The average national composite score was 21.1 (on a scale of 1 to 36), unchanged from the class of 2011. The percentage who earned scores that ACT calculates indicate they’re ready for college in all four subjects — English, reading, math and science — was also unchanged at 25 percent.

But the percentage earning scores indicating readiness for college in science has increased from 28 percent to 31 percent since 2009, and in math from 42 percent to 46 percent.

Such numbers still aren’t great — 28 percent of ACT-tested graduates failed to meet the college readiness benchmark in any of the four subjects. But the fact that overall scores have held steady even as the test-taking pool widens, and that math and science marks have improved, is considered positive.

“There’s just all these countertrends that would typically pull scores down,” said Jon Erickson, education president of ACT, an Iowa City, Iowa-based nonprofit. “To hold scores is a good sign. To see science and math increasing the last five years — not rapidly but positively and steadily — those are two really good signs.”

Erickson credited an aggressive push to improve teaching in the so-called “STEM” fields — science, technology, engineering and math — by states such as North Carolina, Ohio, Texas, Tennessee, Massachusetts and Iowa. The scores could also reveal some early fruits of states moving toward the adoption of a common core curriculum.

Still, overall readiness scores remain much lower in science and math compared to English and reading. Nationally, just 46 percent of students of the record 1.66 million who took the exam met the national benchmark in math, as did 31 percent in science, compared to 67 percent in English and 52 percent in reading.
Also alarming are continued and widening gaps between racial groups. The average composite score for white students was 22.4, up from 22.1 in 2008. Average scores for Asians have risen even faster, from 22.9 to 23.6. But the average composite score for black students remains substantially lower and has risen just 0.1 points, from 16.9 to 17.0.

Composite scores for Hispanic students were 18.9, up from 18.7 both a year ago and in 2008.

While 42 percent of Asians and 32 percent of whites met college-readiness benchmarks in all four subject areas, just 13 percent of Hispanics and 5 percent of black students did so.

“We still have a disparity in terms of the equity of education in our country, in both the equal distribution of quality teachers and quality curriculum across schools,” Erickson said. “Hopefully things like the common core state standard movement will help level the playing field.”

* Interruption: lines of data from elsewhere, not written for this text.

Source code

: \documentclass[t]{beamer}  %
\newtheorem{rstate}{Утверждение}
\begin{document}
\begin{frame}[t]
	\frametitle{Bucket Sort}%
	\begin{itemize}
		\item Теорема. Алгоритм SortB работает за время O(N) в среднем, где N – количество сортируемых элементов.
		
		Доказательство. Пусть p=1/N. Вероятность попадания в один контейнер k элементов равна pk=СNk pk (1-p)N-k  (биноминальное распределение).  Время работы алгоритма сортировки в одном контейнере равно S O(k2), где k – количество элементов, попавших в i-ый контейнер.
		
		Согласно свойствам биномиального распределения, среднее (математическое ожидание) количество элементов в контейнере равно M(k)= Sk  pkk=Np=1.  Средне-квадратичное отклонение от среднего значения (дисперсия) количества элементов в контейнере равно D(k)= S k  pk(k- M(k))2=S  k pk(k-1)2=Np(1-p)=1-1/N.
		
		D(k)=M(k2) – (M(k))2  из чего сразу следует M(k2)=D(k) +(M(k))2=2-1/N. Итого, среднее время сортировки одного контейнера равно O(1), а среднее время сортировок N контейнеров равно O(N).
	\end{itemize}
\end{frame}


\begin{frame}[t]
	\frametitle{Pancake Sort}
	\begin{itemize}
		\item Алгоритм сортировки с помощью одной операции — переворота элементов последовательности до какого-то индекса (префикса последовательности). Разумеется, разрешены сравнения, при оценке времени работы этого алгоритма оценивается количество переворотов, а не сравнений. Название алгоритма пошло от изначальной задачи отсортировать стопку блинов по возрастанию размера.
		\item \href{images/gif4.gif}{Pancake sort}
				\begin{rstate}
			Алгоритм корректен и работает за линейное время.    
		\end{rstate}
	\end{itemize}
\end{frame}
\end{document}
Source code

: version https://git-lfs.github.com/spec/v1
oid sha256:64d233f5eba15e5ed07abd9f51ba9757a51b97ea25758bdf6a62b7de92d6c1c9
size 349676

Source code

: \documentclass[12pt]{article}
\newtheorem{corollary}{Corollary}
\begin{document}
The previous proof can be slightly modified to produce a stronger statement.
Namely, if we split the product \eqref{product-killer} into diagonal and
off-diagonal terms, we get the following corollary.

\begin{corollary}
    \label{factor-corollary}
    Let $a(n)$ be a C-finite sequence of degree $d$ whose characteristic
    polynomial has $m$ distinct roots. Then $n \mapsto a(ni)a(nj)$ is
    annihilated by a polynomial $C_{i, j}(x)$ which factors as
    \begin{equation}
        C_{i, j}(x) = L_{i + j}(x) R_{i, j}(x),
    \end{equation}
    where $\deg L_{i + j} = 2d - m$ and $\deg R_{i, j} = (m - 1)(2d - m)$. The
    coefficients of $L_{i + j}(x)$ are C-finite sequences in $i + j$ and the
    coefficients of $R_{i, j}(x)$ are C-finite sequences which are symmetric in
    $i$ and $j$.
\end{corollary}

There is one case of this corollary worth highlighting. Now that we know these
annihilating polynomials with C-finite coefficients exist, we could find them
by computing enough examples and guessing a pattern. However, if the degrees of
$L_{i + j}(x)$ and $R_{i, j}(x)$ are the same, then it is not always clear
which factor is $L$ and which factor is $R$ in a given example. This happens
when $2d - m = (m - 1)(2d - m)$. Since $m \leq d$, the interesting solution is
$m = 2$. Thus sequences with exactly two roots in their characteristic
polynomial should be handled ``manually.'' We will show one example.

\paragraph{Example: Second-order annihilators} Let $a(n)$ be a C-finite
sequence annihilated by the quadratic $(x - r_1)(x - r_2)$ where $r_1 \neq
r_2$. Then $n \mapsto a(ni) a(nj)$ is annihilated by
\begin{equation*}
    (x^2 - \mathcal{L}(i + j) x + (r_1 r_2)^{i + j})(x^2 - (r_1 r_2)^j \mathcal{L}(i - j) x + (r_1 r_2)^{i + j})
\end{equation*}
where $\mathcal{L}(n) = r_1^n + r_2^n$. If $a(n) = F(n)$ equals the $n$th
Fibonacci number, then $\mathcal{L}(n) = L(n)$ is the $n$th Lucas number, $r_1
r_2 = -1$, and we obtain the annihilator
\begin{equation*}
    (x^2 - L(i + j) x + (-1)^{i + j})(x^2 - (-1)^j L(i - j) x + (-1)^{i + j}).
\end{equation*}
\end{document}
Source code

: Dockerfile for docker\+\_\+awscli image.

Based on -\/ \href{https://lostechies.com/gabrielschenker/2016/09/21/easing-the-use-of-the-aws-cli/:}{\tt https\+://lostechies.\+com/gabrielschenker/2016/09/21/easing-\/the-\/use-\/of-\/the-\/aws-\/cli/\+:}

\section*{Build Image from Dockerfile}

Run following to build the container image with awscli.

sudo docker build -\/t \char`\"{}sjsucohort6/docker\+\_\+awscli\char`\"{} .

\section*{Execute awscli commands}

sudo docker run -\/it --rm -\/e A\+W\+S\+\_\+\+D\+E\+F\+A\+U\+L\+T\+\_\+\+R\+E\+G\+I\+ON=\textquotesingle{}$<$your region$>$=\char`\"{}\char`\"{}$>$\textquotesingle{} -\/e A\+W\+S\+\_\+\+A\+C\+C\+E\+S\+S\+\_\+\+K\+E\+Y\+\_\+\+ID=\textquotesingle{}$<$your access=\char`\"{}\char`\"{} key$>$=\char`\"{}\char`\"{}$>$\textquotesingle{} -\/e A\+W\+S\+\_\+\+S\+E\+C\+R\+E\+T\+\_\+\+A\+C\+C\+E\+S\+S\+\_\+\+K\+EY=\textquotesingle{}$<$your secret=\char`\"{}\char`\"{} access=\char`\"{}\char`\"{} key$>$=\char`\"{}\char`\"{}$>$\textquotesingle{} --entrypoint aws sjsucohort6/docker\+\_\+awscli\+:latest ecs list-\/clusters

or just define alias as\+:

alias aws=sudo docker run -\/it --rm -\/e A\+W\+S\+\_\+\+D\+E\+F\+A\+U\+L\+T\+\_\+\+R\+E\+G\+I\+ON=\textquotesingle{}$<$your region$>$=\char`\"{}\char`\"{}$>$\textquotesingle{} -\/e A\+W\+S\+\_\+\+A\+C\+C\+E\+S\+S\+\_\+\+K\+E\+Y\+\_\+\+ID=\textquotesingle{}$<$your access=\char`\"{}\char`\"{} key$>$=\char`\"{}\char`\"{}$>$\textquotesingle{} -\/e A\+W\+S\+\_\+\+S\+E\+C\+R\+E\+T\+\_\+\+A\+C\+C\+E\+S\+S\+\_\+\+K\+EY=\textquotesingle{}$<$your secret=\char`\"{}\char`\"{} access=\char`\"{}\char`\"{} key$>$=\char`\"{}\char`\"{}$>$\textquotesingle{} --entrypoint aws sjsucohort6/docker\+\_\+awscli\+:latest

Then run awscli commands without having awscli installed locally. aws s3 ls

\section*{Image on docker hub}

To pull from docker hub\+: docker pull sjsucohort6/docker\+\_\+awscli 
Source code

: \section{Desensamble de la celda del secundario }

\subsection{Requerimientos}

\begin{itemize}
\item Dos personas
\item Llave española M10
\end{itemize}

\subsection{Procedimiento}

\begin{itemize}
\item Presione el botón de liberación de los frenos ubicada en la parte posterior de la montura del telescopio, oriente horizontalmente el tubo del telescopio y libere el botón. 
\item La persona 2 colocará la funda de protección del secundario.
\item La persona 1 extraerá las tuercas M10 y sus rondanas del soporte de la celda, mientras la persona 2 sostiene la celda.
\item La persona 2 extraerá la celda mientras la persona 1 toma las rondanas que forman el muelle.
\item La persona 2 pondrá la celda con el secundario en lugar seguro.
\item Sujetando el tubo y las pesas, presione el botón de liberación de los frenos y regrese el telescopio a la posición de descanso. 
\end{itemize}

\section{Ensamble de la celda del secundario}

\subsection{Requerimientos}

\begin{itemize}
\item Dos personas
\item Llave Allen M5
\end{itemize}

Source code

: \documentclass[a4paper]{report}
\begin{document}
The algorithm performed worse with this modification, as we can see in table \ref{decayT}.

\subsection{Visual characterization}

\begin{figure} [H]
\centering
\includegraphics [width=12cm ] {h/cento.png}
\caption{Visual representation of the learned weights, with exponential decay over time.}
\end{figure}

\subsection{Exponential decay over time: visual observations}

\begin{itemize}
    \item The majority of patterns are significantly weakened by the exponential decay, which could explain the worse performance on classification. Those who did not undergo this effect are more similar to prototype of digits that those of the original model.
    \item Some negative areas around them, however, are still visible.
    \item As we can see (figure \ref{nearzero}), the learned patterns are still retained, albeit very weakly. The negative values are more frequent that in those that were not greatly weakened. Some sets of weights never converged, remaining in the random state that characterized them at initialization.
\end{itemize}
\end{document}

ACT defines its college readiness benchmarks as the minimum scores that predict a student has a 75 percent chance of earning a C or higher, or a 50 percent chance of earning a B or higher, in a typical first-year college course in that subject.

“While there are some encouraging signs in this new data, we have a long way to go towards making sure our students are prepared for success in college and that they are graduating ready to compete in the global economy,” said Education Secretary Arne Duncan.